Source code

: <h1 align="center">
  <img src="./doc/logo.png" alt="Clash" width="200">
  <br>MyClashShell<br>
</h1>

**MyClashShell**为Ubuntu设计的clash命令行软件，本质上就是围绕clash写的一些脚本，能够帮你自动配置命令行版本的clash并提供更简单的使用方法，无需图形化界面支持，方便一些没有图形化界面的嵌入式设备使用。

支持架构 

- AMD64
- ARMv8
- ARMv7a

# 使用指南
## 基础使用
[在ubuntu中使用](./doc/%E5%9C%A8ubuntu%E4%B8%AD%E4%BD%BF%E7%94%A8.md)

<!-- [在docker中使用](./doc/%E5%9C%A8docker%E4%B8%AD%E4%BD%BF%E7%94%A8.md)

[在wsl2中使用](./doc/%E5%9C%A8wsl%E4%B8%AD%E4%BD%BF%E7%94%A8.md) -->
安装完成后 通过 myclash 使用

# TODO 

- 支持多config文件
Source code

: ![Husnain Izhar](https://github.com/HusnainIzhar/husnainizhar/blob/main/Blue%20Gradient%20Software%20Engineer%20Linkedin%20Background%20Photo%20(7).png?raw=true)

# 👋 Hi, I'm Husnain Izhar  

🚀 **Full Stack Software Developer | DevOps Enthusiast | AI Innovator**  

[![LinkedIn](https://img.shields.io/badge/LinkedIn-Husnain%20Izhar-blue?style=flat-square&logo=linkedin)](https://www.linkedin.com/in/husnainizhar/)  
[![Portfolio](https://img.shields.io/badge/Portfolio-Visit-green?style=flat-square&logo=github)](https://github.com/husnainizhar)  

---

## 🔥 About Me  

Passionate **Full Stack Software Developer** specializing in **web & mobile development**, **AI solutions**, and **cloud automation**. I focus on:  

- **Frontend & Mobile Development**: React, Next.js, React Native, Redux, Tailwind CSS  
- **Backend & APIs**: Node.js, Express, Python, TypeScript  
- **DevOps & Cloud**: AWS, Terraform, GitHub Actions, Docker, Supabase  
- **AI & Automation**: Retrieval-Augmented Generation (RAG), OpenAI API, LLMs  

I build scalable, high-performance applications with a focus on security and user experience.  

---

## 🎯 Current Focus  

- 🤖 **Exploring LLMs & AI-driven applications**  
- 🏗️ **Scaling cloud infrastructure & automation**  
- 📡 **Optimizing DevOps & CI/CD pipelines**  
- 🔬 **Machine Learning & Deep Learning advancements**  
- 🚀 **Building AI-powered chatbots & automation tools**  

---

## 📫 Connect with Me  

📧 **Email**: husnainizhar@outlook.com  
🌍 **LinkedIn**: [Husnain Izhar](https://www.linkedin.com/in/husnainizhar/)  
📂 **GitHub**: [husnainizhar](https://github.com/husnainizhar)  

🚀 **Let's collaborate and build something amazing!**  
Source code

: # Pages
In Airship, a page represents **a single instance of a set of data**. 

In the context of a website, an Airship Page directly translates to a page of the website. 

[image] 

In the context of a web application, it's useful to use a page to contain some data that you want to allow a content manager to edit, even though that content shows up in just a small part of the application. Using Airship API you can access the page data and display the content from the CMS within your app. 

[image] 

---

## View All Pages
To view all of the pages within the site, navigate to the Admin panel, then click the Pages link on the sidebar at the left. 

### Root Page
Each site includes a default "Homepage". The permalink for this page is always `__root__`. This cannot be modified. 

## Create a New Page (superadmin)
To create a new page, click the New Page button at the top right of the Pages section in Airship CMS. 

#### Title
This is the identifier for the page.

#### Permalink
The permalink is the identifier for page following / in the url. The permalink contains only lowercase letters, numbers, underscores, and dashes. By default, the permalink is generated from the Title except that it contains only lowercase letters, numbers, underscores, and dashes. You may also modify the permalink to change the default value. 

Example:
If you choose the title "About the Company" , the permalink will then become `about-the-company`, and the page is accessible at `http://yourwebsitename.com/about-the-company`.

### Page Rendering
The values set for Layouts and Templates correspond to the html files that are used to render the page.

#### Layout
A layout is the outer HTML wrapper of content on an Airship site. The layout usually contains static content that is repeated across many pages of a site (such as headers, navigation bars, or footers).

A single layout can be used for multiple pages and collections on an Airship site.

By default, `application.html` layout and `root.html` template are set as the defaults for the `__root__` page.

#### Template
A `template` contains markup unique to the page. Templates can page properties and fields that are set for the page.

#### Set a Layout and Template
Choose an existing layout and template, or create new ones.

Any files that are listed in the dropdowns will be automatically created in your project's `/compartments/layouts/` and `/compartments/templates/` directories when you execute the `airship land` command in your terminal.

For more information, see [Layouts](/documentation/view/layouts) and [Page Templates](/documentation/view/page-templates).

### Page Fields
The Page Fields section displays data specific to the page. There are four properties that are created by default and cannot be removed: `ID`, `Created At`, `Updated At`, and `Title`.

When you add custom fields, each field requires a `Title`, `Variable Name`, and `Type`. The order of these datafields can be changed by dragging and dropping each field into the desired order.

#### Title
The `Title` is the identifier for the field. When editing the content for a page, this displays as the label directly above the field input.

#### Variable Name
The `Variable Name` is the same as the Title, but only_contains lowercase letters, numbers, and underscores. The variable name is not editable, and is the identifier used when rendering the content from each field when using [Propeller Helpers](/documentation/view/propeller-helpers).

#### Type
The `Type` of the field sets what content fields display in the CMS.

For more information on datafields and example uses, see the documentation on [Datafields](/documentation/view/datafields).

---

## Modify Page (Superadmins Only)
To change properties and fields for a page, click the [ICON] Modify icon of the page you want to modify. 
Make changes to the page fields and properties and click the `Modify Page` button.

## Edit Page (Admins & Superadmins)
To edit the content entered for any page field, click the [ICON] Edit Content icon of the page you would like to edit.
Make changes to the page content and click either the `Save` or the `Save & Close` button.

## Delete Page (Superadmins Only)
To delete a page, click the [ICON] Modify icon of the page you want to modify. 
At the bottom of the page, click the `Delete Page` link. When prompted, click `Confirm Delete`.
:::::
- _EXERCISE PROMPT_: Every line above that has the string "icon" needs to be copied.

- _EXERCISE SOLUTION_:
To change properties and fields for a page, click the [ICON] Modify icon of the page you want to modify. 
To edit the content entered for any page field, click the [ICON] Edit Content icon of the page you would like to edit.
To delete a page, click the [ICON] Modify icon of the page you want to modify. 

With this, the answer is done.